[SOURCE DATA]

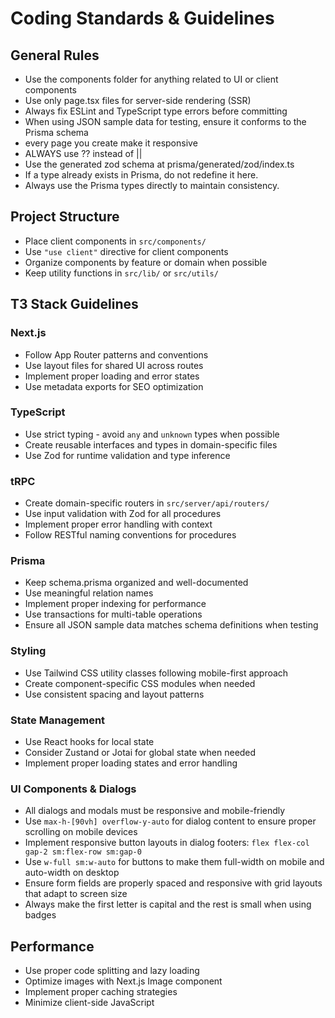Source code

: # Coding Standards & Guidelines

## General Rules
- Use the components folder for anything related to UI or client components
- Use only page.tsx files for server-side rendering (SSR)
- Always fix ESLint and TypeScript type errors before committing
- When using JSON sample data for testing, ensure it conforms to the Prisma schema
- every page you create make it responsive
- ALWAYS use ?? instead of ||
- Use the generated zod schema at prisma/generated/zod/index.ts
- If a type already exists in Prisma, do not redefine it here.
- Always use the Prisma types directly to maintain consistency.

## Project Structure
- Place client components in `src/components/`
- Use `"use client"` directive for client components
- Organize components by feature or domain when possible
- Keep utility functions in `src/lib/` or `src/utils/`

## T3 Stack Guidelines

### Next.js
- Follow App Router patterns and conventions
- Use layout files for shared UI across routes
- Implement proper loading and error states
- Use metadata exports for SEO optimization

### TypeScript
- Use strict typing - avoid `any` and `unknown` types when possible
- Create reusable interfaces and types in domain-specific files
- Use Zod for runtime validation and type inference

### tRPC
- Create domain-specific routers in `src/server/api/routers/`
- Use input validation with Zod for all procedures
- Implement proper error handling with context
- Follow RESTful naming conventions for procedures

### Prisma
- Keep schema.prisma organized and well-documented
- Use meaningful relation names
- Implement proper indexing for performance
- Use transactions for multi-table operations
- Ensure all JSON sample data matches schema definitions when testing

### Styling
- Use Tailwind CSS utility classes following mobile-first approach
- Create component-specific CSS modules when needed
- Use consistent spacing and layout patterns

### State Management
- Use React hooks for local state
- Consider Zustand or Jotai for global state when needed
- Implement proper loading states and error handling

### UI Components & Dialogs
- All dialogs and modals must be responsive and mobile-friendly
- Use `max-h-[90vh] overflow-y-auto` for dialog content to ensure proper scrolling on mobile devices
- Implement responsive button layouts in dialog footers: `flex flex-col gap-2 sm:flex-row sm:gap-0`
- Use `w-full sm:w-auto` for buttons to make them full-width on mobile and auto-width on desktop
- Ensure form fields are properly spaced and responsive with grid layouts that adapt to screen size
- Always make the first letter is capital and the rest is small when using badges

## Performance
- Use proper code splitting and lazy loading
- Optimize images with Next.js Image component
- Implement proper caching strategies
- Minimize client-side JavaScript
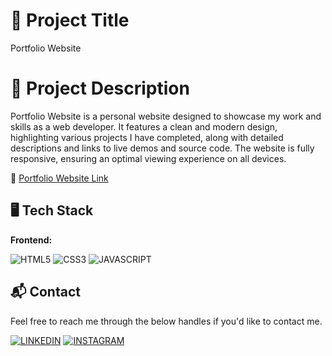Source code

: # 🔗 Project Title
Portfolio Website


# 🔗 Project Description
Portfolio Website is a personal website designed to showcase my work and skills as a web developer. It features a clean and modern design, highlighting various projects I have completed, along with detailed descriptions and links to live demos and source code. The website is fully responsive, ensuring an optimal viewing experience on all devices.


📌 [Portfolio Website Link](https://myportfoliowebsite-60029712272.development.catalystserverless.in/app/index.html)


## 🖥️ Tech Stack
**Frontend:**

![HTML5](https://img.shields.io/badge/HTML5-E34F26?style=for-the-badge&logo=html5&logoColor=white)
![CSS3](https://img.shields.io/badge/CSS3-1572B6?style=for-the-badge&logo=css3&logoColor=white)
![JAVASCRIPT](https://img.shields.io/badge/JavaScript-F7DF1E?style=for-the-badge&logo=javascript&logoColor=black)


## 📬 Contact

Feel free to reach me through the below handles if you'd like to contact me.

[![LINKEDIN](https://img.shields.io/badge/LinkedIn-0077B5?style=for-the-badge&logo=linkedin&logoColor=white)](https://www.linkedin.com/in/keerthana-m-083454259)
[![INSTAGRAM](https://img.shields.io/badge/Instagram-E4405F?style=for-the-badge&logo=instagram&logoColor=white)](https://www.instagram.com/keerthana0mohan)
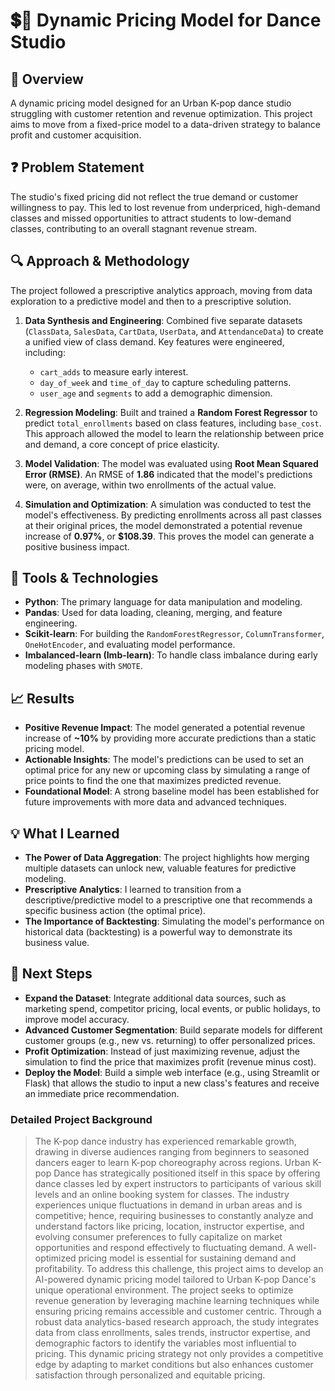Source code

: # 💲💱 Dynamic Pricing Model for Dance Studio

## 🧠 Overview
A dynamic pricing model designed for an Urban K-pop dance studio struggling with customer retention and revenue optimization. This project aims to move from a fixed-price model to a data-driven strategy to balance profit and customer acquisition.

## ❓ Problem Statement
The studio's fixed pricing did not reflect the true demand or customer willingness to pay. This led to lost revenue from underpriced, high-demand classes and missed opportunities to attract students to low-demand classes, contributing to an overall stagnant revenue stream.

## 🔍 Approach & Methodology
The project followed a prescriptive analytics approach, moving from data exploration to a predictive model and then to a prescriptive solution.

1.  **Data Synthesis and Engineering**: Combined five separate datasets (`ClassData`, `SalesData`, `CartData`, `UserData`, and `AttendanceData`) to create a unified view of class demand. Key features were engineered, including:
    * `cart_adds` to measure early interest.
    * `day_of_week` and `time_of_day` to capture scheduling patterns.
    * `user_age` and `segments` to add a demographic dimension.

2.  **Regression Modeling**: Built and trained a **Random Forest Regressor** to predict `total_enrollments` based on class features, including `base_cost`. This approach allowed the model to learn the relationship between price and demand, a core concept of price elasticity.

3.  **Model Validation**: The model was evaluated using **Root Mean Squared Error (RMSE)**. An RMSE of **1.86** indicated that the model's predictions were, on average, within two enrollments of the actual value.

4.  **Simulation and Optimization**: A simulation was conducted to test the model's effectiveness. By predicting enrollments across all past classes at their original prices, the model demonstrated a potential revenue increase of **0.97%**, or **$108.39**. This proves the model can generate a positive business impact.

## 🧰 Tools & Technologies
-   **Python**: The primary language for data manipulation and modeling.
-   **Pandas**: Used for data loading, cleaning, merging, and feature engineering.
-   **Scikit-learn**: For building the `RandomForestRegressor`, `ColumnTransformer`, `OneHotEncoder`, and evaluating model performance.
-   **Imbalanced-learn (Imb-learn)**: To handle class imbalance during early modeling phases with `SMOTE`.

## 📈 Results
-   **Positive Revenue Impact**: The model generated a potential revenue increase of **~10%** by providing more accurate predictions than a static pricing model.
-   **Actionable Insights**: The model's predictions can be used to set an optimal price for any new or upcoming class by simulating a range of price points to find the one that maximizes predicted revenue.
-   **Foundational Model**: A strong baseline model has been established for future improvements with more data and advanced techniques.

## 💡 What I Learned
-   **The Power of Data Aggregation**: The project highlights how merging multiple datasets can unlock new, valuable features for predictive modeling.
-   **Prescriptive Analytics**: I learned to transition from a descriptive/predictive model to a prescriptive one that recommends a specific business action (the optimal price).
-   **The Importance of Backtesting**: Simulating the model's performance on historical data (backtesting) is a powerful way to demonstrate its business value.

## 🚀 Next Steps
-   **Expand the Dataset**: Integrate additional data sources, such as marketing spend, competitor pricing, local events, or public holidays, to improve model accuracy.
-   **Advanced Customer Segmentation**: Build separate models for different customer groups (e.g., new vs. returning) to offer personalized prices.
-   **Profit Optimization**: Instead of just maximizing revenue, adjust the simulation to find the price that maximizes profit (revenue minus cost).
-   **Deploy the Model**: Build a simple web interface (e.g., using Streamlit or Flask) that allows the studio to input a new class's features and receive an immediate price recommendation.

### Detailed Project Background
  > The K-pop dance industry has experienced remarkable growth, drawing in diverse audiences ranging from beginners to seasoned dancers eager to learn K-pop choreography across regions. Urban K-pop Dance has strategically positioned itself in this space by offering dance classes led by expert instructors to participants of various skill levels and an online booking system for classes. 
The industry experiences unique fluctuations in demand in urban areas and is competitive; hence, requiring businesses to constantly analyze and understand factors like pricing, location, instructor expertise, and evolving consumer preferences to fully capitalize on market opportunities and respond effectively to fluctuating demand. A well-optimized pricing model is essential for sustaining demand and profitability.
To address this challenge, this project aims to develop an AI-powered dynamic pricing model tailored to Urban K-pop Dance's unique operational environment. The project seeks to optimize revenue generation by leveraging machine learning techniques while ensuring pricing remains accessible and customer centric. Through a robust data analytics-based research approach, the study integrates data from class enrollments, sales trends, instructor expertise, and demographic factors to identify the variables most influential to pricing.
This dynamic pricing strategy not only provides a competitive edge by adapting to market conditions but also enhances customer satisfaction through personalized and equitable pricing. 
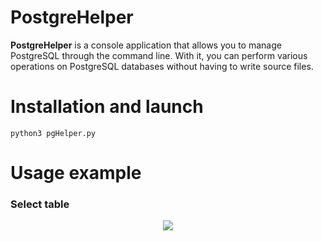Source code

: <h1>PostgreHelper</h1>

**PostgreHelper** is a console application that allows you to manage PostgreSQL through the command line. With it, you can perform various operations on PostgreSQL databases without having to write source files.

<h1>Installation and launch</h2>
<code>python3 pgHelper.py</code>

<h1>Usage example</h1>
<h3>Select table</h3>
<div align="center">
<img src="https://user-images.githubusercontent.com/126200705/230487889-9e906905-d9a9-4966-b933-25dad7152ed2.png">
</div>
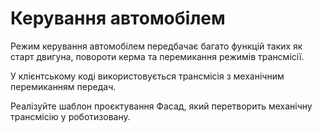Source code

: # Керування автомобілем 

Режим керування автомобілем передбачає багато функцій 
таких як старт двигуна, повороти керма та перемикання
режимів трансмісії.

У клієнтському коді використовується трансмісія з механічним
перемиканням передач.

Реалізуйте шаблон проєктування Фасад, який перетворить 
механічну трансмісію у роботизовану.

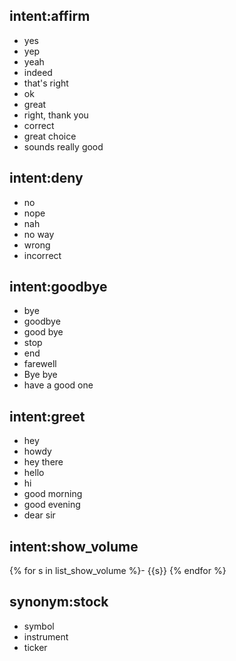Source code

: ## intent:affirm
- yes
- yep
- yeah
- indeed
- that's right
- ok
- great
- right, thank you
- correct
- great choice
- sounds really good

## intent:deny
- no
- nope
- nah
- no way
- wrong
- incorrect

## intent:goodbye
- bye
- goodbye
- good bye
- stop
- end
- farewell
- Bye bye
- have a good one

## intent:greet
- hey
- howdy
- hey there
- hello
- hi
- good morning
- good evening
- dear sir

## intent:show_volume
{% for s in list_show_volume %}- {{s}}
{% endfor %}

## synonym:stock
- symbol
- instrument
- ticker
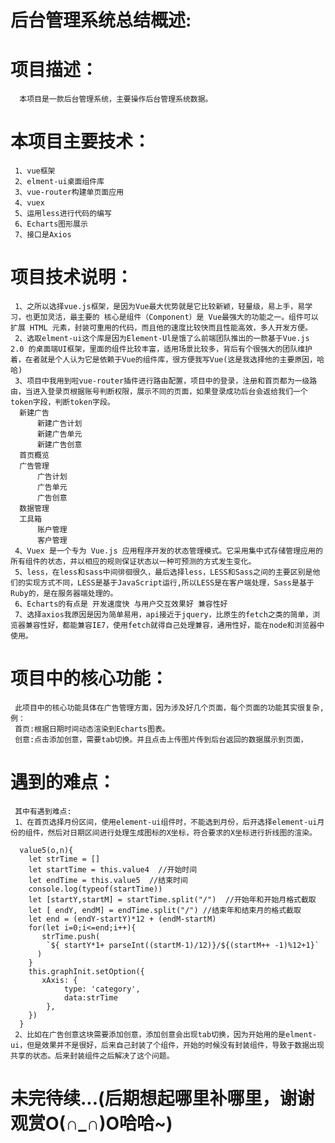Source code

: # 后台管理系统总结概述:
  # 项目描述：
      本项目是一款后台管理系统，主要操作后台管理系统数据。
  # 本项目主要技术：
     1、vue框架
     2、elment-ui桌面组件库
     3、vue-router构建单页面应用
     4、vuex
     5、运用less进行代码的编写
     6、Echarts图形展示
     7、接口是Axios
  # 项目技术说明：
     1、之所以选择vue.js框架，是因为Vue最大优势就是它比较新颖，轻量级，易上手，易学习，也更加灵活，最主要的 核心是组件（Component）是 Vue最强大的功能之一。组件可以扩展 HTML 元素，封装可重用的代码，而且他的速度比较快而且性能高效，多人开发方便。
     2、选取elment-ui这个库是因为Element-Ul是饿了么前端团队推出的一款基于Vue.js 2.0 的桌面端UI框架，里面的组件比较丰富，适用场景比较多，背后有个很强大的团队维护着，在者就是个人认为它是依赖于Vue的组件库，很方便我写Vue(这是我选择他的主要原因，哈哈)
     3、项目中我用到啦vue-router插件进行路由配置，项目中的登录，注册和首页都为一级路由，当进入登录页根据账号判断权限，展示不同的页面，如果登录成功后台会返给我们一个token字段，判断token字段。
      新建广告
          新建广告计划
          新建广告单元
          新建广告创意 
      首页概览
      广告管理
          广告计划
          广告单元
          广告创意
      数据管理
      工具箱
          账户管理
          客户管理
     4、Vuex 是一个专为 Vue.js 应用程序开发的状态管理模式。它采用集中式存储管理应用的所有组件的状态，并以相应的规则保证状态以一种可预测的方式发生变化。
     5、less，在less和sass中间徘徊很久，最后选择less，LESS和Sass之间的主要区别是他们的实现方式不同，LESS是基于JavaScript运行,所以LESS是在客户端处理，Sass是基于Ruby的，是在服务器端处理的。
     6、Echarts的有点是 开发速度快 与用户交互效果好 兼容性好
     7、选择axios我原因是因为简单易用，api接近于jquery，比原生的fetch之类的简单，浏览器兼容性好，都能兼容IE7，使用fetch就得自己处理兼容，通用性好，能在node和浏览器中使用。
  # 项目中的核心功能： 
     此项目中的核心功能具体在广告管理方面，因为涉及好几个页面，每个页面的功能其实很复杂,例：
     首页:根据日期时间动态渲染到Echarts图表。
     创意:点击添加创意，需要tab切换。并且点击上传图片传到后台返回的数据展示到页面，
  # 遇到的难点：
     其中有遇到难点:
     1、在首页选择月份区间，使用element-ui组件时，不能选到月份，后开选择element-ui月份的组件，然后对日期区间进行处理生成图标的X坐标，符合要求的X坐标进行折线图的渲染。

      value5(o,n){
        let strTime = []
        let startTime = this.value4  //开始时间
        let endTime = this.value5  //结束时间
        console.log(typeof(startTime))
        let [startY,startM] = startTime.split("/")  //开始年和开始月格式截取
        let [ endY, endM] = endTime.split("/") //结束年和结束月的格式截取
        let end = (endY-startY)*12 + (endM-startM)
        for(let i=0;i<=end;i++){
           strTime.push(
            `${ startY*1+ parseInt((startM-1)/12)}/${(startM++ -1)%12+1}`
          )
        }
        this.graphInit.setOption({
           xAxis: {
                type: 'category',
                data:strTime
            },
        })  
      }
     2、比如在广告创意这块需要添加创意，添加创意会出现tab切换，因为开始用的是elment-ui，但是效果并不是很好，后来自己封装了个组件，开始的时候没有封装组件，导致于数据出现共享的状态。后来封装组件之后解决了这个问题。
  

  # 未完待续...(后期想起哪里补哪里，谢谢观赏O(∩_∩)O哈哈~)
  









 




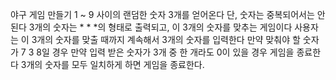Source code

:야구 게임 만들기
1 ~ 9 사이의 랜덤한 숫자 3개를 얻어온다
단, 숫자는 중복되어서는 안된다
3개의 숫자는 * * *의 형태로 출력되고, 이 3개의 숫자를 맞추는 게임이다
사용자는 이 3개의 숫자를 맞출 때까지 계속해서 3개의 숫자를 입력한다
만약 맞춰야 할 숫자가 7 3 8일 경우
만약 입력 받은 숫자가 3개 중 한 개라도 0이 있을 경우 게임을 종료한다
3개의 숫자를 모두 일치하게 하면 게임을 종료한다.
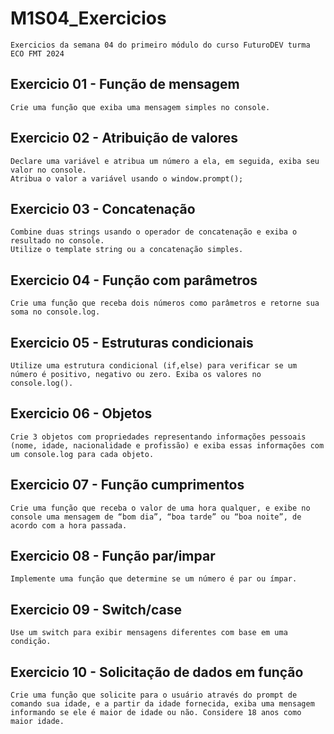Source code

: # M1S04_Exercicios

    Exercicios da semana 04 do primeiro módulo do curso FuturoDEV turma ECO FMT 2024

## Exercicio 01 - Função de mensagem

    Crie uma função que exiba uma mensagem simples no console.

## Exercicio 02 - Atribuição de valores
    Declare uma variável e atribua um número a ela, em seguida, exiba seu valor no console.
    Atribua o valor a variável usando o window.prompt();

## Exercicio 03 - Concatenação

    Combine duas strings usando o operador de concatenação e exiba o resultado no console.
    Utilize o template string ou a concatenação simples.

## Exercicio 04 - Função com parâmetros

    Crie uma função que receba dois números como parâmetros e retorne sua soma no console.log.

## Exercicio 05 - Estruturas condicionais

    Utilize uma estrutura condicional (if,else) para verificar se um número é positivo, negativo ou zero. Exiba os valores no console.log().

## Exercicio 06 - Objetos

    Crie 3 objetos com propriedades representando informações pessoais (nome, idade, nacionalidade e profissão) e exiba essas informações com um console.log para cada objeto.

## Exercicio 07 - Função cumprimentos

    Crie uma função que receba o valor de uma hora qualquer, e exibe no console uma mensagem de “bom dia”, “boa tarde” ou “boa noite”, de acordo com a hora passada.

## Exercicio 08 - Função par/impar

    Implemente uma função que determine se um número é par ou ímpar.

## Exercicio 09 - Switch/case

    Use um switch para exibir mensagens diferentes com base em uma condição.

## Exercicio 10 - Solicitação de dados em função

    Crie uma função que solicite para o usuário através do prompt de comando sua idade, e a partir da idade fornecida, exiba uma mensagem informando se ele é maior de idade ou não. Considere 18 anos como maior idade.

[/SOURCE DATA]

**WHAT TO DO:**
Taking the listing above as the source, transcribe only the lines starting at the line with "Crie uma função que exiba" and going through the line with "## Exercicio 06 - Objetos", unaltered and with both ends included.

**EXERCISE ANSWER:**
    Crie uma função que exiba uma mensagem simples no console.

## Exercicio 02 - Atribuição de valores
    Declare uma variável e atribua um número a ela, em seguida, exiba seu valor no console.
    Atribua o valor a variável usando o window.prompt();

## Exercicio 03 - Concatenação

    Combine duas strings usando o operador de concatenação e exiba o resultado no console.
    Utilize o template string ou a concatenação simples.

## Exercicio 04 - Função com parâmetros

    Crie uma função que receba dois números como parâmetros e retorne sua soma no console.log.

## Exercicio 05 - Estruturas condicionais

    Utilize uma estrutura condicional (if,else) para verificar se um número é positivo, negativo ou zero. Exiba os valores no console.log().

## Exercicio 06 - Objetos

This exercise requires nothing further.